> AIM OF THE EXERCISE
In the listing below, the lines starting with the line with "NVDA for iniciado." and going on through the line with "Ao iniciar o" are to be reproduced exactly, and only those.

====================

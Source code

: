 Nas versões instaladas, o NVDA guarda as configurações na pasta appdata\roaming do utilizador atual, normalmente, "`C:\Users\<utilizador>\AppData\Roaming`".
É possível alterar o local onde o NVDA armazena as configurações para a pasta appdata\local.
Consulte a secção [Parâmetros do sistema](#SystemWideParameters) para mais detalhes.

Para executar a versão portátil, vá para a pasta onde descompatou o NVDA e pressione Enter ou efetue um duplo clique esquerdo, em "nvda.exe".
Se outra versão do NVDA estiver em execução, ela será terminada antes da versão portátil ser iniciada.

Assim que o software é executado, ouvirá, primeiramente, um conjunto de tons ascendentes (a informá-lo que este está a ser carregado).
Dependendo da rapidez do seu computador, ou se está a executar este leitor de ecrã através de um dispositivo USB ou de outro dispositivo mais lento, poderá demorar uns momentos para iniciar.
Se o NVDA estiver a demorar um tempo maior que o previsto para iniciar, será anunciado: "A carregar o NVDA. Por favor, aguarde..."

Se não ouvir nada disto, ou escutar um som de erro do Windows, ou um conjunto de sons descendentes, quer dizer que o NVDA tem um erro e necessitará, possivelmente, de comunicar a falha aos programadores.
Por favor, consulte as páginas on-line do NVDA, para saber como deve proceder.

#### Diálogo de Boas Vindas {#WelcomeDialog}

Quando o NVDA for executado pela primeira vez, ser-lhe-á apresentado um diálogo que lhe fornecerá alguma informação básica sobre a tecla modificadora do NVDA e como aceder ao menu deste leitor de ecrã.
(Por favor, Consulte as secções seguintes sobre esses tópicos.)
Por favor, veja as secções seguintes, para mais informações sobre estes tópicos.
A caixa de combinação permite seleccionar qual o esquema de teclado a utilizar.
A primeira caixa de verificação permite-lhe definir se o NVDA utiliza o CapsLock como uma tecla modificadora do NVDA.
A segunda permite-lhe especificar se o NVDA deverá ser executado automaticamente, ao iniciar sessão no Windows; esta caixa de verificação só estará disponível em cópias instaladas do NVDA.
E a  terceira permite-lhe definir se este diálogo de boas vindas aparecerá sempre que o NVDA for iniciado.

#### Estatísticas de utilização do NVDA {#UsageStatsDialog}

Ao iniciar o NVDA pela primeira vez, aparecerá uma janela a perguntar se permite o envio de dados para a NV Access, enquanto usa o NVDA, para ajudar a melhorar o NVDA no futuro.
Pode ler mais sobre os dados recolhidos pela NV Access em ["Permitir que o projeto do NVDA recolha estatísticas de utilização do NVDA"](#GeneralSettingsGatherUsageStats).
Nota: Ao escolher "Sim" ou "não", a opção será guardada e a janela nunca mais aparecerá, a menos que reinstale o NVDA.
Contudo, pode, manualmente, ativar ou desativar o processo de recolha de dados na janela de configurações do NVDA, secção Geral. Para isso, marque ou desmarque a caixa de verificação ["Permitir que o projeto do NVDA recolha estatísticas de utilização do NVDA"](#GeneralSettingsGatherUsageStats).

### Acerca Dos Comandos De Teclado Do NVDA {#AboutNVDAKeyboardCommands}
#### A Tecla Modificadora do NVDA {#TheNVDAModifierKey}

====================

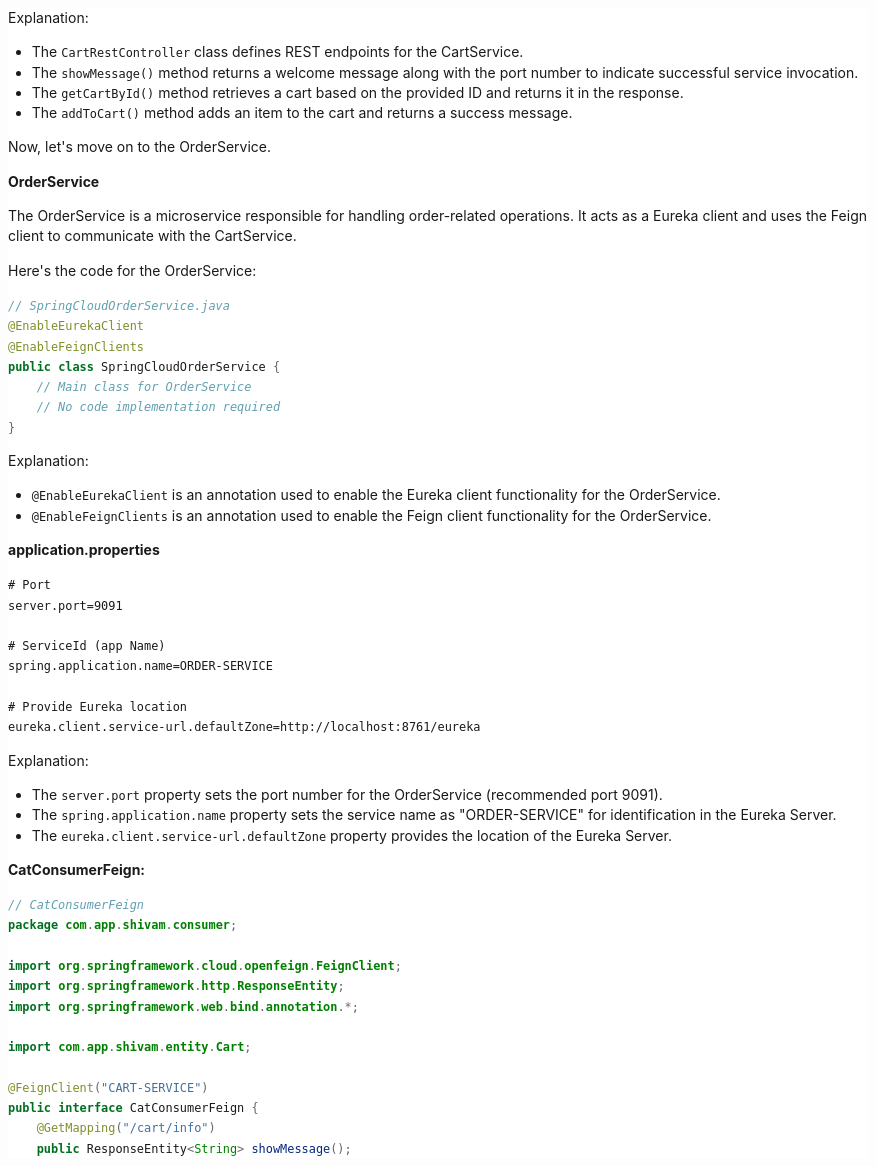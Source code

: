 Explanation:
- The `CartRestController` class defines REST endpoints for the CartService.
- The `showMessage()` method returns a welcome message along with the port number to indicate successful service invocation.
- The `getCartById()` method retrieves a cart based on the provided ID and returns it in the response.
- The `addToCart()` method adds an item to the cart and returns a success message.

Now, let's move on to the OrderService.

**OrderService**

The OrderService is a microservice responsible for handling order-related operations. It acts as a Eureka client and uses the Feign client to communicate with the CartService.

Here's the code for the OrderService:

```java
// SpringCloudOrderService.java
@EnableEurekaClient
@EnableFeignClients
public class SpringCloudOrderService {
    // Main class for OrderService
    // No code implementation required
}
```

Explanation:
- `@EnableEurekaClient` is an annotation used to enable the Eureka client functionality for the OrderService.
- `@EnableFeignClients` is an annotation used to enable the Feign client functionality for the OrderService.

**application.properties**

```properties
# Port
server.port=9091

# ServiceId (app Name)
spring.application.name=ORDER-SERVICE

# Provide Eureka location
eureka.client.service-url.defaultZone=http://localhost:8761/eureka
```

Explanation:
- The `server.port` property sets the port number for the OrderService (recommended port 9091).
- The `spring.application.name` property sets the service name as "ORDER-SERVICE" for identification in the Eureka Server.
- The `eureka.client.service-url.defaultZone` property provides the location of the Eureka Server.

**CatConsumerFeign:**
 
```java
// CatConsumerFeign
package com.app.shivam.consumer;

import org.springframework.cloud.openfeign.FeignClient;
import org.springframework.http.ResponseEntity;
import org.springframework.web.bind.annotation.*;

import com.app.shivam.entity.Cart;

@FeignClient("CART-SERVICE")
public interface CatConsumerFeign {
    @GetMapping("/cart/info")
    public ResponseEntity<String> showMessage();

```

====================

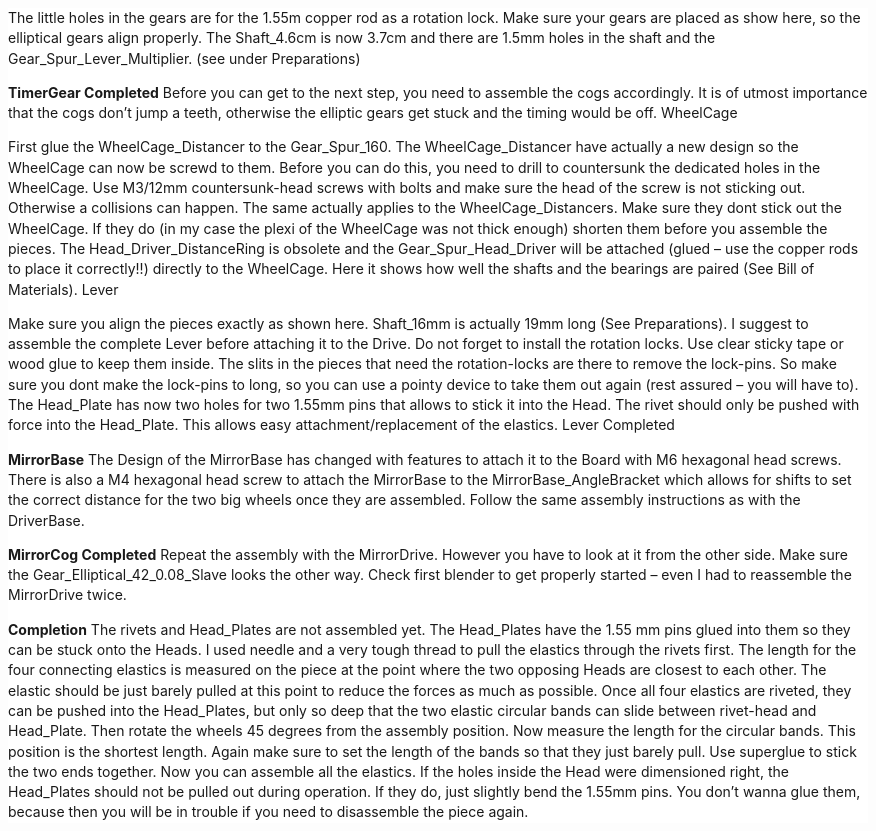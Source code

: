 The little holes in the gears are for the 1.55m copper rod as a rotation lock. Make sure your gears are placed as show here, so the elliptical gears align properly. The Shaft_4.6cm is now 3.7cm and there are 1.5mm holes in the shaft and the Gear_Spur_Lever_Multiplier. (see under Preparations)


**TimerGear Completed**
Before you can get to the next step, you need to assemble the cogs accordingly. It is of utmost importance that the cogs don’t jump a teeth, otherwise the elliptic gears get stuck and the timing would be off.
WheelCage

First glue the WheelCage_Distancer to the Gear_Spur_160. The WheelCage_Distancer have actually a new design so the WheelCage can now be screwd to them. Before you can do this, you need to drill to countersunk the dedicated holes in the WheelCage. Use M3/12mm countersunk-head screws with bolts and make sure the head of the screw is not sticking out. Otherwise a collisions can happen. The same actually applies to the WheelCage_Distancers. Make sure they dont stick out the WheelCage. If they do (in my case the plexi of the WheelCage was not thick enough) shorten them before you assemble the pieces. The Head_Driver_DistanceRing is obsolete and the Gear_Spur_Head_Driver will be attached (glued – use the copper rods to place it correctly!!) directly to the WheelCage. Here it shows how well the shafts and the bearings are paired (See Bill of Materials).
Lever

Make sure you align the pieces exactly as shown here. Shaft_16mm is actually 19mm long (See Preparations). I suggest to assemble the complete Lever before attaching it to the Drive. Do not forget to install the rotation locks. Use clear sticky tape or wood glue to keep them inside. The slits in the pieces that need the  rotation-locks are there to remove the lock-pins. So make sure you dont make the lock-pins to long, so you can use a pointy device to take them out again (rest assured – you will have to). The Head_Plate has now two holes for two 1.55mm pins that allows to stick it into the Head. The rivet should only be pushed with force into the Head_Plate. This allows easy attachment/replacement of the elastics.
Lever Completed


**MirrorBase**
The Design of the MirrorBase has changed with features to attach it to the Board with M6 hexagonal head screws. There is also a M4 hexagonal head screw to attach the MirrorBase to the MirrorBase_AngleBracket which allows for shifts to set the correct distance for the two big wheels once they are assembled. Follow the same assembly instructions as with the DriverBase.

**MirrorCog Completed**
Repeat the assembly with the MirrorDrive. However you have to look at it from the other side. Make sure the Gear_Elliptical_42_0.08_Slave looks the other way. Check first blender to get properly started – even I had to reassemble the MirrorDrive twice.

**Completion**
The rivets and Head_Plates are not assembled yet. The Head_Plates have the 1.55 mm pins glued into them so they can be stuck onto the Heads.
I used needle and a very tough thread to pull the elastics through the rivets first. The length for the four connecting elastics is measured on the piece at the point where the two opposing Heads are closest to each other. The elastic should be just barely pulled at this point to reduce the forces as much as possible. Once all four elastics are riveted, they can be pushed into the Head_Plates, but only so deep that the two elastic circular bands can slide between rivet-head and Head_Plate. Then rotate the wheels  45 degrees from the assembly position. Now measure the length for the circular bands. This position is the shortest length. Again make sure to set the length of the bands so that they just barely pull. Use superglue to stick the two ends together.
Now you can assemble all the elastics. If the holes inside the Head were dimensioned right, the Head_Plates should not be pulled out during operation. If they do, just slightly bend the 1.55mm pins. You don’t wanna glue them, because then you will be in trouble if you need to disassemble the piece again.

====================

> EXERCISE ANSWER
E a  terceira permite-lhe definir se este diálogo de boas vindas aparecerá sempre que o NVDA for iniciado.

#### Estatísticas de utilização do NVDA {#UsageStatsDialog}

Ao iniciar o NVDA pela primeira vez, aparecerá uma janela a perguntar se permite o envio de dados para a NV Access, enquanto usa o NVDA, para ajudar a melhorar o NVDA no futuro.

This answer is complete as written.